> **Work required**: Transcribe every record exactly.

> **Provided data**:
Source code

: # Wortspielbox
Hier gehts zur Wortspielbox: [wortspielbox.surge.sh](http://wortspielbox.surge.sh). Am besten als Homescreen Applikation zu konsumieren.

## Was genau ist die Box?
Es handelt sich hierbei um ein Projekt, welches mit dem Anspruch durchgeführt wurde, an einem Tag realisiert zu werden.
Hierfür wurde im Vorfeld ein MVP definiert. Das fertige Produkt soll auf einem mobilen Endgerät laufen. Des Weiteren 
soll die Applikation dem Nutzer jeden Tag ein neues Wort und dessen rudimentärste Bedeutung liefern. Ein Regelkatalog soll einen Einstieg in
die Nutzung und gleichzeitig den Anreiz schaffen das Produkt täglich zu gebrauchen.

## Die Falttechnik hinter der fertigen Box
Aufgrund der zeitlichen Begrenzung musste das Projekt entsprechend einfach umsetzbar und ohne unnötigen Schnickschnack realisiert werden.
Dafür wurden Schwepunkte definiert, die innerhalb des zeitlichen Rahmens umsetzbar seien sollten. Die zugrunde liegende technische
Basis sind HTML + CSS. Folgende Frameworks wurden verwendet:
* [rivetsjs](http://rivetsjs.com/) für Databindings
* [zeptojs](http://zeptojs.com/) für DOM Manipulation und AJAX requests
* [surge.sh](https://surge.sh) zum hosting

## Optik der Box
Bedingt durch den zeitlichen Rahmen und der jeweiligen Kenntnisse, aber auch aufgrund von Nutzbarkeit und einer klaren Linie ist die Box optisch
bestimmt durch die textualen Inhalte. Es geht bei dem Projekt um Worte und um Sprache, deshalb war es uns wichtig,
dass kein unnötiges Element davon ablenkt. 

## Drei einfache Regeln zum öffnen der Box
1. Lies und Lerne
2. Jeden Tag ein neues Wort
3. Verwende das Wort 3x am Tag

> **Result of this task**:
Source code

: # Wortspielbox
Hier gehts zur Wortspielbox: [wortspielbox.surge.sh](http://wortspielbox.surge.sh). Am besten als Homescreen Applikation zu konsumieren.

## Was genau ist die Box?
Es handelt sich hierbei um ein Projekt, welches mit dem Anspruch durchgeführt wurde, an einem Tag realisiert zu werden.
Hierfür wurde im Vorfeld ein MVP definiert. Das fertige Produkt soll auf einem mobilen Endgerät laufen. Des Weiteren 
soll die Applikation dem Nutzer jeden Tag ein neues Wort und dessen rudimentärste Bedeutung liefern. Ein Regelkatalog soll einen Einstieg in
die Nutzung und gleichzeitig den Anreiz schaffen das Produkt täglich zu gebrauchen.

## Die Falttechnik hinter der fertigen Box
Aufgrund der zeitlichen Begrenzung musste das Projekt entsprechend einfach umsetzbar und ohne unnötigen Schnickschnack realisiert werden.
Dafür wurden Schwepunkte definiert, die innerhalb des zeitlichen Rahmens umsetzbar seien sollten. Die zugrunde liegende technische
Basis sind HTML + CSS. Folgende Frameworks wurden verwendet:
* [rivetsjs](http://rivetsjs.com/) für Databindings
* [zeptojs](http://zeptojs.com/) für DOM Manipulation und AJAX requests
* [surge.sh](https://surge.sh) zum hosting

## Optik der Box
Bedingt durch den zeitlichen Rahmen und der jeweiligen Kenntnisse, aber auch aufgrund von Nutzbarkeit und einer klaren Linie ist die Box optisch
bestimmt durch die textualen Inhalte. Es geht bei dem Projekt um Worte und um Sprache, deshalb war es uns wichtig,
dass kein unnötiges Element davon ablenkt. 

## Drei einfache Regeln zum öffnen der Box
1. Lies und Lerne
2. Jeden Tag ein neues Wort
3. Verwende das Wort 3x am Tag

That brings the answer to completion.